J'ai constaté, dans le cadre d'une pratique
routière supposant une connaissance, une expérience, un
comportement correct, une technicité suffisante, c'est-à-dire
d'une part, plus la maîtrise est forte, plus l'occurrence du
risque se réduit. D'autre part, dans le même contexte, plus la
maîtrise est faible, plus l'occurrence du risque est grande. Et lorsque
la maîtrise atteint un niveau moyen avec un comportement correct,
l'occurrence du risque reste parfaitement proportionnée.
Quand je prends la route, la circulation y est souvent
très dense, et il y a souvent des lignes continues, car le relief du
terrain à la Réunion, ne permet pas une bonne visibilité.
Le code de la route dit qu'il ne faut pas franchir une ligne continue pour
dépasser. J'ai remarqué que beaucoup de motard franchissait la
ligne blanche et même se tenait sur la voie de gauche. Le code autorise
le partage de la voie, sans dépasser la ligne continue et sans forcer
l'autre à se pousser.
La loi tolère à un pilote de moto une
remontée de file, d'une part par la gauche et sous certaines conditions.
Par exemple, ne pas franchir une ligne continue, même si la circulation
est bloquée. Le motard doit attendre que l'automobiliste partage son
espace en se poussant légèrement vers la droite autant que le
permet l'état et le profil de la chaussée. Il ne doit pas
dépasser par la droite, sauf si le conducteur de la voiture tourne
à gauche. Ce que mes élèves motards apprennent, c'est une
partie de mon expérience personnelle, en plus du programme d'examen.
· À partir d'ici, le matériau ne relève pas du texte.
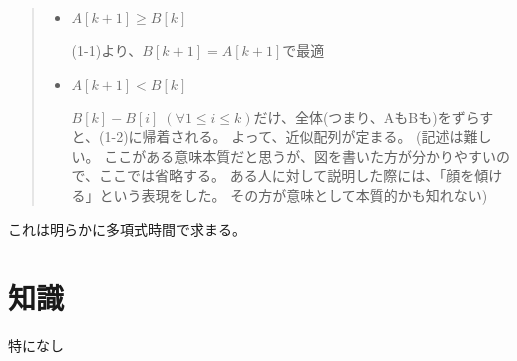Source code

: \documentclass[a4paper, 10pt, dvipdfmx]{jlreq}
\begin{document}
\begin{quote}
    \begin{itemize}
        \item  $A[k+1] \geq B[k]$

              (1-1)より、$B[k+1]=A[k+1]$で最適

        \item  $A[k+1] < B[k]$

              $B[k]-B[i] \; (\forall 1 \leq i \leq k)$だけ、全体(つまり、AもBも)をずらすと、(1-2)に帰着される。
              よって、近似配列が定まる。
              (記述は難しい。
              ここがある意味本質だと思うが、図を書いた方が分かりやすいので、ここでは省略する。
              ある人に対して説明した際には、「顔を傾ける」という表現をした。
              その方が意味として本質的かも知れない)
    \end{itemize}
\end{quote}

これは明らかに多項式時間で求まる。

\section{知識}

特になし
\end{document}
Ce que j'enseigne à mes élèves, c'est ce
genre de situation, le partage de la voie en situation d'embouteillage, qui
comporte quand même un risque. C'est le risque de l'accrochage au moment
du dépassement, soit par un acte manqué, soit par l'automobiliste
ou le poids lourd qui se rabat subitement à gauche. Selon le code des
assurances, c'est celui qui fait la manoeuvre perturbatrice qui est en tort.
Comment puis-je influencer les attitudes adéquates pour
mes élèves ? Comment pourrai-je amener un processus cognitif de
la dimension humaine au sein même de l'apprentissage ?
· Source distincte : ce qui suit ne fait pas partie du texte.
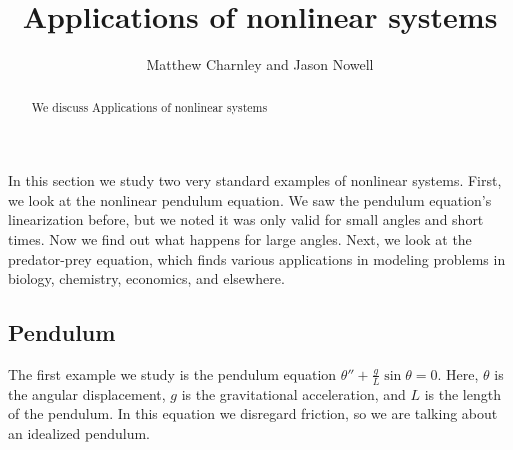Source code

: \documentclass{ximera}
\title{Applications of nonlinear systems}
\author{Matthew Charnley and Jason Nowell}
\begin{document}
\begin{abstract}
    We discuss Applications of nonlinear systems
\end{abstract}
\maketitle


\label{nlinapps:section}

In this section we study two very standard examples of nonlinear systems.  First, we look at the nonlinear pendulum equation.  We saw the pendulum equation's linearization before, but we noted it was only valid for small angles and short times.  Now we find out what happens for large angles.  Next, we look at the predator-prey equation, which finds various applications in modeling problems in biology, chemistry, economics, and elsewhere.

\subsection{Pendulum}

The first example we study is the pendulum equation $\theta''+\frac{g}{L} \sin \theta = 0$.  Here, $\theta$ is the angular displacement, $g$ is the gravitational acceleration, and $L$ is the length of the pendulum.  In this equation we disregard friction, so we are talking about an idealized pendulum.
\end{document}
Lorsque le référentiel fait allusion à la
dimension humaine, il se cantonne aux thèmes de la prévention et
de la sécurité, il oriente son action sur l'attitude qu'un bon
motard se doit d'adopter quotidiennement sur la route.
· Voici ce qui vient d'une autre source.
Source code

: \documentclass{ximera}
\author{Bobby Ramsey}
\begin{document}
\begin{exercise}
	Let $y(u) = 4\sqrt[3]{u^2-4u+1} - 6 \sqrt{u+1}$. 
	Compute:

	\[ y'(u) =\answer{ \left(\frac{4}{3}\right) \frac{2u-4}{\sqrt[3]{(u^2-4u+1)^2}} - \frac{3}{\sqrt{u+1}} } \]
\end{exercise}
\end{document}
Mais, d'une part, si le GFM fait constamment
référence au motard, d'autre part, le moniteur
d'auto-école que je suis, est face à un apprenant moto. Mon champ
d'action va jusqu'à celui du devenir du motard sur route ouverte.
J'accompagne souvent mes élèves après la réussite
finale de l'examen tant convoité, jusqu'au choix de leur machine et du
concessionnaire locale.
Il existe bien chez les motards plusieurs moteurs d'engagement
qui façonnent leur personnalité, leurs attitudes et leurs
caractères. La vie du motard, n'est pas qu'un long fleuve tranquille,
elle commence d'abord par sa formation.